BEGIN Source material

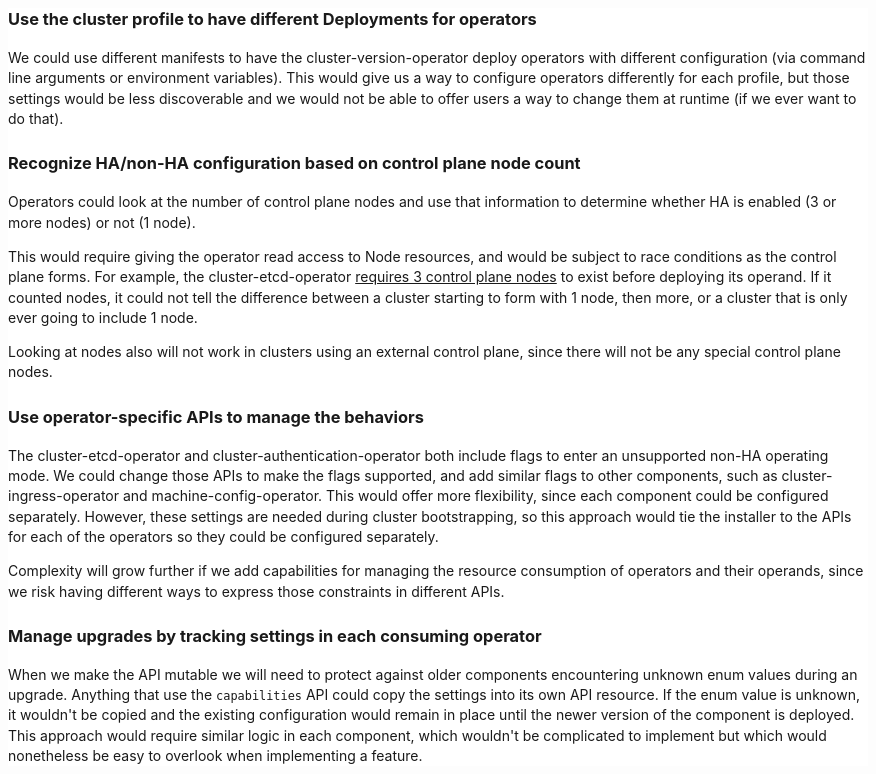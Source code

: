 ### Use the cluster profile to have different Deployments for operators

We could use different manifests to have the cluster-version-operator
deploy operators with different configuration (via command line
arguments or environment variables). This would give us a way to
configure operators differently for each profile, but those settings
would be less discoverable and we would not be able to offer users a
way to change them at runtime (if we ever want to do that).

### Recognize HA/non-HA configuration based on control plane node count

Operators could look at the number of control plane nodes and use that
information to determine whether HA is enabled (3 or more nodes) or
not (1 node).

This would require giving the operator read access to Node resources,
and would be subject to race conditions as the control plane
forms. For example, the cluster-etcd-operator [requires 3 control
plane
nodes](https://github.com/openshift/cluster-etcd-operator/blob/98590e6ecfe282735c4eff01432ae40b29f81202/pkg/etcdenvvar/etcd_env.go#L72)
to exist before deploying its operand. If it counted nodes, it could
not tell the difference between a cluster starting to form with 1
node, then more, or a cluster that is only ever going to include 1
node.

Looking at nodes also will not work in clusters using an external
control plane, since there will not be any special control plane
nodes.

### Use operator-specific APIs to manage the behaviors

The cluster-etcd-operator and cluster-authentication-operator both
include flags to enter an unsupported non-HA operating mode. We could
change those APIs to make the flags supported, and add similar flags
to other components, such as cluster-ingress-operator and
machine-config-operator. This would offer more flexibility, since each
component could be configured separately. However, these settings are
needed during cluster bootstrapping, so this approach would tie the
installer to the APIs for each of the operators so they could be
configured separately.

Complexity will grow further if we add capabilities for managing the
resource consumption of operators and their operands, since we risk
having different ways to express those constraints in different APIs.

### Manage upgrades by tracking settings in each consuming operator

When we make the API mutable we will need to protect against older
components encountering unknown enum values during an upgrade.
Anything that use the `capabilities` API could copy the settings into
its own API resource. If the enum value is unknown, it wouldn't be
copied and the existing configuration would remain in place until the
newer version of the component is deployed. This approach would
require similar logic in each component, which wouldn't be complicated
to implement but which would nonetheless be easy to overlook when
implementing a feature.
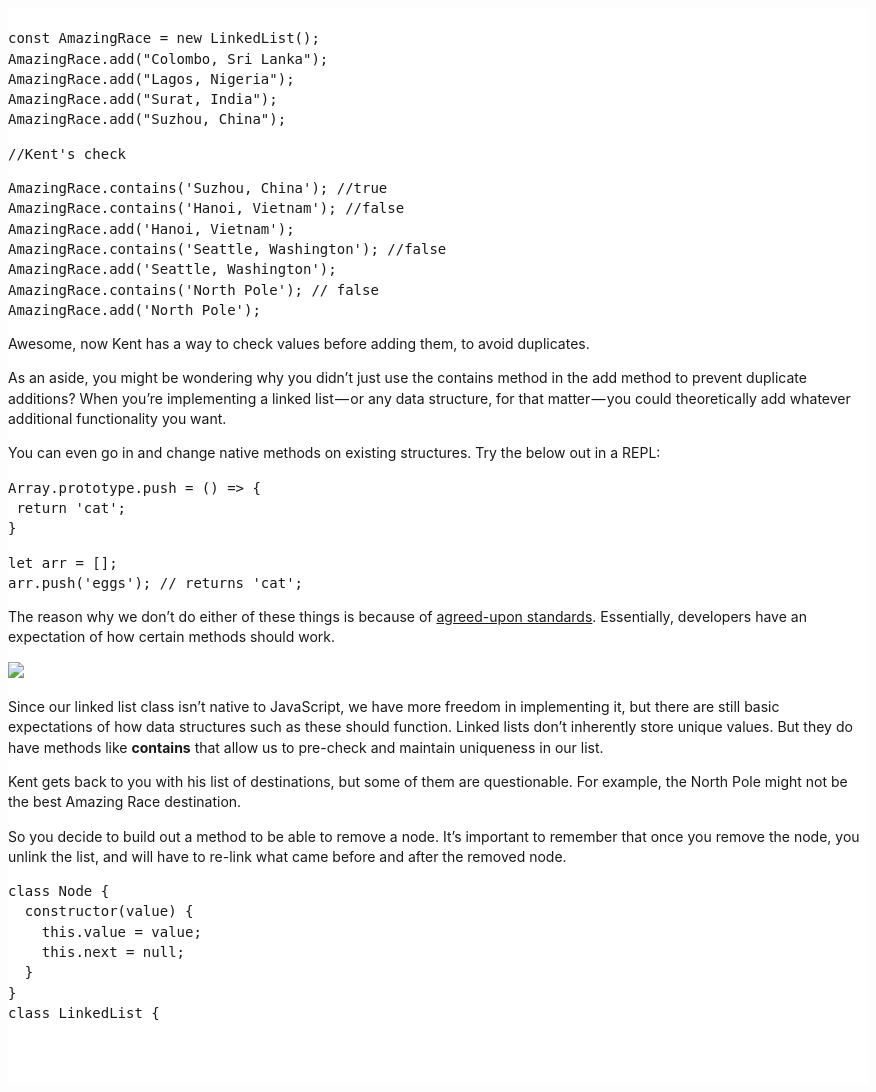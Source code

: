 <pre name="36cf" id="36cf" class="graf graf--pre graf-after--pre">  
const AmazingRace = new LinkedList();  
AmazingRace.add("Colombo, Sri Lanka");  
AmazingRace.add("Lagos, Nigeria");  
AmazingRace.add("Surat, India");  
AmazingRace.add("Suzhou, China");</pre>

<pre name="5e21" id="5e21" class="graf graf--pre graf-after--pre">//Kent's check</pre>

<pre name="2a50" id="2a50" class="graf graf--pre graf-after--pre">AmazingRace.contains('Suzhou, China'); //true  
AmazingRace.contains('Hanoi, Vietnam'); //false  
AmazingRace.add('Hanoi, Vietnam');  
AmazingRace.contains('Seattle, Washington'); //false  
AmazingRace.add('Seattle, Washington');  
AmazingRace.contains('North Pole'); // false  
AmazingRace.add('North Pole');</pre>

Awesome, now Kent has a way to check values before adding them, to avoid duplicates.

As an aside, you might be wondering why you didn’t just use the contains method in the add method to prevent duplicate additions? When you’re implementing a linked list — or any data structure, for that matter — you could theoretically add whatever additional functionality you want.

You can even go in and change native methods on existing structures. Try the below out in a REPL:

<pre name="2bd6" id="2bd6" class="graf graf--pre graf-after--p">Array.prototype.push = () => {  
 return 'cat';  
}</pre>

<pre name="0204" id="0204" class="graf graf--pre graf-after--pre">let arr = [];  
arr.push('eggs'); // returns 'cat';</pre>

The reason why we don’t do either of these things is because of [agreed-upon standards](http://www.ecma-international.org/ecma-262/7.0/index.html#sec-array.prototype.push). Essentially, developers have an expectation of how certain methods should work.



![](https://cdn-images-1.medium.com/max/1600/1*vEGGi4mAQz9c9H6dkoOmLw.gif)



Since our linked list class isn’t native to JavaScript, we have more freedom in implementing it, but there are still basic expectations of how data structures such as these should function. Linked lists don’t inherently store unique values. But they do have methods like **contains** that allow us to pre-check and maintain uniqueness in our list.

Kent gets back to you with his list of destinations, but some of them are questionable. For example, the North Pole might not be the best Amazing Race destination.

So you decide to build out a method to be able to remove a node. It’s important to remember that once you remove the node, you unlink the list, and will have to re-link what came before and after the removed node.

<pre name="bf26" id="bf26" class="graf graf--pre graf-after--p">class Node {  
  constructor(value) {  
    this.value = value;  
    this.next = null;  
  }  
}  
class LinkedList {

END Source material

**How to complete this task**:
The records above must be retyped exactly. Please omit the pictures.

**Completed exercise**:
Source code

: ### Use the cluster profile to have different Deployments for operators

We could use different manifests to have the cluster-version-operator
deploy operators with different configuration (via command line
arguments or environment variables). This would give us a way to
configure operators differently for each profile, but those settings
would be less discoverable and we would not be able to offer users a
way to change them at runtime (if we ever want to do that).

### Recognize HA/non-HA configuration based on control plane node count

Operators could look at the number of control plane nodes and use that
information to determine whether HA is enabled (3 or more nodes) or
not (1 node).

This would require giving the operator read access to Node resources,
and would be subject to race conditions as the control plane
forms. For example, the cluster-etcd-operator [requires 3 control
plane
nodes](https://github.com/openshift/cluster-etcd-operator/blob/98590e6ecfe282735c4eff01432ae40b29f81202/pkg/etcdenvvar/etcd_env.go#L72)
to exist before deploying its operand. If it counted nodes, it could
not tell the difference between a cluster starting to form with 1
node, then more, or a cluster that is only ever going to include 1
node.

Looking at nodes also will not work in clusters using an external
control plane, since there will not be any special control plane
nodes.

### Use operator-specific APIs to manage the behaviors

The cluster-etcd-operator and cluster-authentication-operator both
include flags to enter an unsupported non-HA operating mode. We could
change those APIs to make the flags supported, and add similar flags
to other components, such as cluster-ingress-operator and
machine-config-operator. This would offer more flexibility, since each
component could be configured separately. However, these settings are
needed during cluster bootstrapping, so this approach would tie the
installer to the APIs for each of the operators so they could be
configured separately.

Complexity will grow further if we add capabilities for managing the
resource consumption of operators and their operands, since we risk
having different ways to express those constraints in different APIs.

### Manage upgrades by tracking settings in each consuming operator

When we make the API mutable we will need to protect against older
components encountering unknown enum values during an upgrade.
Anything that use the `capabilities` API could copy the settings into
its own API resource. If the enum value is unknown, it wouldn't be
copied and the existing configuration would remain in place until the
newer version of the component is deployed. This approach would
require similar logic in each component, which wouldn't be complicated
to implement but which would nonetheless be easy to overlook when
implementing a feature.
Source code

: <pre name="36cf" id="36cf" class="graf graf--pre graf-after--pre">  
const AmazingRace = new LinkedList();  
AmazingRace.add("Colombo, Sri Lanka");  
AmazingRace.add("Lagos, Nigeria");  
AmazingRace.add("Surat, India");  
AmazingRace.add("Suzhou, China");</pre>

<pre name="5e21" id="5e21" class="graf graf--pre graf-after--pre">//Kent's check</pre>

<pre name="2a50" id="2a50" class="graf graf--pre graf-after--pre">AmazingRace.contains('Suzhou, China'); //true  
AmazingRace.contains('Hanoi, Vietnam'); //false  
AmazingRace.add('Hanoi, Vietnam');  
AmazingRace.contains('Seattle, Washington'); //false  
AmazingRace.add('Seattle, Washington');  
AmazingRace.contains('North Pole'); // false  
AmazingRace.add('North Pole');</pre>

Awesome, now Kent has a way to check values before adding them, to avoid duplicates.

As an aside, you might be wondering why you didn’t just use the contains method in the add method to prevent duplicate additions? When you’re implementing a linked list — or any data structure, for that matter — you could theoretically add whatever additional functionality you want.

You can even go in and change native methods on existing structures. Try the below out in a REPL:

<pre name="2bd6" id="2bd6" class="graf graf--pre graf-after--p">Array.prototype.push = () => {  
 return 'cat';  
}</pre>

<pre name="0204" id="0204" class="graf graf--pre graf-after--pre">let arr = [];  
arr.push('eggs'); // returns 'cat';</pre>

The reason why we don’t do either of these things is because of [agreed-upon standards](http://www.ecma-international.org/ecma-262/7.0/index.html#sec-array.prototype.push). Essentially, developers have an expectation of how certain methods should work.



![](https://cdn-images-1.medium.com/max/1600/1*vEGGi4mAQz9c9H6dkoOmLw.gif)



Since our linked list class isn’t native to JavaScript, we have more freedom in implementing it, but there are still basic expectations of how data structures such as these should function. Linked lists don’t inherently store unique values. But they do have methods like **contains** that allow us to pre-check and maintain uniqueness in our list.

Kent gets back to you with his list of destinations, but some of them are questionable. For example, the North Pole might not be the best Amazing Race destination.

So you decide to build out a method to be able to remove a node. It’s important to remember that once you remove the node, you unlink the list, and will have to re-link what came before and after the removed node.

<pre name="bf26" id="bf26" class="graf graf--pre graf-after--p">class Node {  
  constructor(value) {  
    this.value = value;  
    this.next = null;  
  }  
}  
class LinkedList {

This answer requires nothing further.